Awesome I'm so happy for you Karl!


----------



## DeeperUnderstanding (May 19, 2007)

Congratulations! 

I remember the anxiety over calling friends I've made from forums. It always makes me feel nervous.


----------



## CoastalSprite (Sep 8, 2011)

Wow, good on you.. I can't remember the last time I had a long phone call. I detest them even more than talking in person sometimes.


----------



## WineKitty (Nov 26, 2004)

Ventura has a heart of gold!!:heart:heart:heart:heart:heart


----------



## DeeperUnderstanding (May 19, 2007)

Yes, she does.


----------



## TenYears (Jan 15, 2010)

Hey Karl, please IM me with a way to contact her. I have her new website but it's apparently shut down, or changed to a different one.

She went out of her way to help me, when she didn't have to. She helped me get through hell. I'm still going through it. But she was there for me, and she didn't have to be, she went out of her way to help me when she didn't have to.

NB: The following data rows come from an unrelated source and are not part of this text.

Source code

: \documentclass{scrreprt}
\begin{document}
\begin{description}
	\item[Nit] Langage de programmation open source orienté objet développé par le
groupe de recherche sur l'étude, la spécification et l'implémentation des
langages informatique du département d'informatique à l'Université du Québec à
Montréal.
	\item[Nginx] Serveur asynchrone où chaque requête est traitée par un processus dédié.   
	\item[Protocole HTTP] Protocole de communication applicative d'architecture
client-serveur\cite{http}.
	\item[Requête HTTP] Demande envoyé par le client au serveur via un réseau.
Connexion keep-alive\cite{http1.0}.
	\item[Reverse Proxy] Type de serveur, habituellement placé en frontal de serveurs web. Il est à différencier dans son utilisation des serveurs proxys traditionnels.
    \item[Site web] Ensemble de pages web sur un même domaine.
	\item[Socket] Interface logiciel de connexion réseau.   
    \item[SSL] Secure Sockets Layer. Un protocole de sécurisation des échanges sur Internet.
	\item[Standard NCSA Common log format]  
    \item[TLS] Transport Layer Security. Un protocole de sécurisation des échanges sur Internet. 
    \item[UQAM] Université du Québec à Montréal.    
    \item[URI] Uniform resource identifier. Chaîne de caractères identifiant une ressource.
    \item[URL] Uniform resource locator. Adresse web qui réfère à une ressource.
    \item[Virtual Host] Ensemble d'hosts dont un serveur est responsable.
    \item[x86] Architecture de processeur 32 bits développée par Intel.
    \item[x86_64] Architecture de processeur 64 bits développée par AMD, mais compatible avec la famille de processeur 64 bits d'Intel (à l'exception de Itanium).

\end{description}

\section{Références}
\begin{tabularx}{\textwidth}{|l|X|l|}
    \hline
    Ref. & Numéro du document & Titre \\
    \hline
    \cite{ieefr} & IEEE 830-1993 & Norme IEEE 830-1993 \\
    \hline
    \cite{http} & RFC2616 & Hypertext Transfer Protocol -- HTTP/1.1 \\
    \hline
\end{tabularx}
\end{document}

I just want to thank her.


----------



## kesker (Mar 29, 2011)

that's great to hear. she is one of my heroes. the fact she speaks with mere mortals is encouraging....or are you some sort of wizard?....hmmm.


----------



## Paragon (Apr 13, 2010)

That's pretty cool.. never quite had the guts to talk to anyone from here before. I mean, using my voice and ears and stuff 

Would be interesting to try sometime!


----------



## testVS (Jul 18, 2014)

Just testing something unrelated. Will delete once done

Kevin


----------